VI. Quadratic Functions

• Solve quadratic equations numerically and identify roots of a quadratic equation with zeros of a quadratic function and the x-intercepts of its graph.
• Graph quadratic equations in the form y = a(x – h)2 + k and explain how the graph of the parabola changes as a, h, and k vary.
• Solve quadratic equations by factoring and by extracting square roots.
• Define the imaginary number i, simplify expressions involving imaginary and complex numbers and apply the complex conjugates theorem.
• Solve quadratic equations by completing the square.
• Derive the quadratic formula and use it to solve quadratic equations.
• Solve quadratic inequalities by graphing and by sign charts, including quadratics with irrational roots.
• Use quadratic equations and functions to solve problems.
• Fit a curve to data.

VII. Polynomial Functions

• Solve polynomial equations numerically and identify roots of a polynomial equation with zeros of a polynomial function and the x-intercepts of its graph.
• Divide polynomial functions using long division and synthetic division.
• Use the intermediate value theorem to identify intervals between integers containing real roots of a polynomial function.
• Factor polynomials according to the fundamental theorem of algebra using DesCartes’ rule of signs, the rational roots theorem, the remainder theorem, synthetic division, the factor theorem, the complex conjugates theorem and upper and lower bounds.
• Write the equation of the simplest polynomial function having given roots.
• Solve polynomial equations by factoring.
• Solve polynomial inequalities by graphing and by sign charts.
• Use polynomial equations and functions to solve problems.

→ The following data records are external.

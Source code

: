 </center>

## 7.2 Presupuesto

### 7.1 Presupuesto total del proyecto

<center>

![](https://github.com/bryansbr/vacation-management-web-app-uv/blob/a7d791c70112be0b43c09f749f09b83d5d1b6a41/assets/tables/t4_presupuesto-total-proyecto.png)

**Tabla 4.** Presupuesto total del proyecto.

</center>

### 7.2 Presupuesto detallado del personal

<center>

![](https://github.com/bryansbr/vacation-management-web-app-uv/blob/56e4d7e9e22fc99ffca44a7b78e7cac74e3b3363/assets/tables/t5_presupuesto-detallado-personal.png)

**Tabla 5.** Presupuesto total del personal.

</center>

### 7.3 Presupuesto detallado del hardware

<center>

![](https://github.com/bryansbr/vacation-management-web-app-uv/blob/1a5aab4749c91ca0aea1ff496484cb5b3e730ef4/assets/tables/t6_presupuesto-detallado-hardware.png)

VIII. Rational Functions (optional)

• Solve rational equations numerically and identify roots of a rational equation with zeros of a rational function and the x-intercepts of its graph.
• Identify vertical asymptotes and holes of the graphs of rational functions.
• Identify horizontal asymptotes and other endpoint behaviors of the graphs of rational functions.
• Solve rational equations analytically and identify extraneous roots.
• Solve rational inequalities by graphing and by sign charts.
•Use rational equations and functions to solve problems, including problems of direct and inverse variation.